Farmers are trying to maximize the yield and size of this year’s crop by selling off the early supply of crawfish. Lutz said the density in ponds determines how big crawfish can grow. “It doesn’t matter how much food you give them, if crawfish are crowded up in a pond, they’re not going to grow so well,” he said.
“A year ago, we were selling 60 to 80 sacks of crawfish a week,” said Will Boutte, the owner-manager of Capital City Crawfish in Baton Rouge, a Government Street market that also has wholesale and catering operations. “This year, live and boiled, we are selling about 250 sacks a week. We’re off to a real good start.”
While it’s still early and a lot of things could go wrong this crawfish season, like a late cold snap, Boutte said prices are on track to be the lowest in about eight years. He predicts Capital City Crawfish will sell between 800 to 900 sacks at the season’s Easter peak; last year they sold 500 to 600 sacks. “We had almost no cold weather this year, maybe three frosts, no freezes,” he said. “That’s helped out tremendously.”
At Prejean’s in Lafayette, owner Bud Guilbeau said the quantity and low prices in late January caused him to start selling boiled crawfish at the restaurant for the first time since 1995. When Prejean’s opened in 1980, it only sold boiled crawfish, crabs and shrimp, but it dropped the program because there was more demand for fried seafood and award-winning crawfish etouffee.

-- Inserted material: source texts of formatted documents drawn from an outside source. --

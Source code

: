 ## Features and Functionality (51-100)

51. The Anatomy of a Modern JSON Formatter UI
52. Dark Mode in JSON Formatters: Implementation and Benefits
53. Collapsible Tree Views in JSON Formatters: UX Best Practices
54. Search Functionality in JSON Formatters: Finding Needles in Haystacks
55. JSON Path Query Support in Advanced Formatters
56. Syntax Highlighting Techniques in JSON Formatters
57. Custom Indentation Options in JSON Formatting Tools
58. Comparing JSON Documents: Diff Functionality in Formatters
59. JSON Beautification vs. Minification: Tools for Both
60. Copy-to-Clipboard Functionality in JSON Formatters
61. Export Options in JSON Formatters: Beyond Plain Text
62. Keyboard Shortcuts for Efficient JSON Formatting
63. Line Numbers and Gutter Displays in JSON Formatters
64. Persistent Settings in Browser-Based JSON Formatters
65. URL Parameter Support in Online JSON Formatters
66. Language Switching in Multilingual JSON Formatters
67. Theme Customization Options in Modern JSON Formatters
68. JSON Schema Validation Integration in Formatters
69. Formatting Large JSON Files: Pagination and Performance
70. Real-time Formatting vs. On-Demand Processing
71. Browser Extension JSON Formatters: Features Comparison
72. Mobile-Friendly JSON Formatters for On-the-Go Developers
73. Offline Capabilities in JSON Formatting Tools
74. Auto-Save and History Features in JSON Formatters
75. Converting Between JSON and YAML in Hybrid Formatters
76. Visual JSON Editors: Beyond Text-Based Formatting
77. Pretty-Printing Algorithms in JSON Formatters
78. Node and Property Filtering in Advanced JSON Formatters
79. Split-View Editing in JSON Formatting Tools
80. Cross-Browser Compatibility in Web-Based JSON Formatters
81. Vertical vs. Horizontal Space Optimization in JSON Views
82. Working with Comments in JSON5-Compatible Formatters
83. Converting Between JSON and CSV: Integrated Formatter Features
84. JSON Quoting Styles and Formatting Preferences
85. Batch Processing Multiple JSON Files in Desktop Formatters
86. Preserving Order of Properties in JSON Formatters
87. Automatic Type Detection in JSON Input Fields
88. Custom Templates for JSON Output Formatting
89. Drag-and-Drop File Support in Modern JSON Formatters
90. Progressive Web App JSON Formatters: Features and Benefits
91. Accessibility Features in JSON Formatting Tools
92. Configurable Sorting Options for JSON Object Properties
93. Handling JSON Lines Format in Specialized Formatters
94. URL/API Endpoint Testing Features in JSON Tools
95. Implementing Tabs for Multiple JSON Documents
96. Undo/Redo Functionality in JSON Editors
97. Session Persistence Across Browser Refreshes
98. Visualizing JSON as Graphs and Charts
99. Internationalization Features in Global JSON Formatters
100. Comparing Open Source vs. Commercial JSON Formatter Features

“Originally we were not going to start until early- to mid-February. It came out that crawfish were already good and a lot of them. I decided to pull the trigger a little early, and it’s been good so far,” he said. “We’re still trying to get the word out. Our marketing plans were all geared toward early February. We’ve been trying to get the word out as much as we can.”
Justin LeBlanc has been selling crawfish since December at Bevi Seafood Co., his combination market/po-boy shop in New Orleans, not far from City Park. He just reopened his Metairie location last week as prices have come down and supply has started shaping up.
“Things are so much better than last year,” he said. “We’re already seeing prices now that we didn’t see until Lent last year.”
Signs of a strong season are a relief for LeBlanc, who said last year was a “perfect storm” of difficulties between cold weather crimping the harvest and a late Lent pushing back the traditional high demand time for boils.
“People haven’t really started looking for it yet, they’re not having the backyard boils yet, so I think they’ll be surprised by where things are now,” he said. “It’s going to be a good Mardi Gras for boils.”
As a seasoned crawfish merchant, however, LeBlanc also knows nothing is a sure thing with a product so dependent on weather.
“We’re feeling good but you have to knock on wood because as soon as you say that there could be a cold snap.”
The LSU AgCenter’s Lutz said consumers need to enjoy the low crawfish prices while they last.
“If I could predict how crawfish prices are going to go, I wouldn’t need this job anymore,” he said. “You need to get them while the prices are good because you never know what is going to happen.”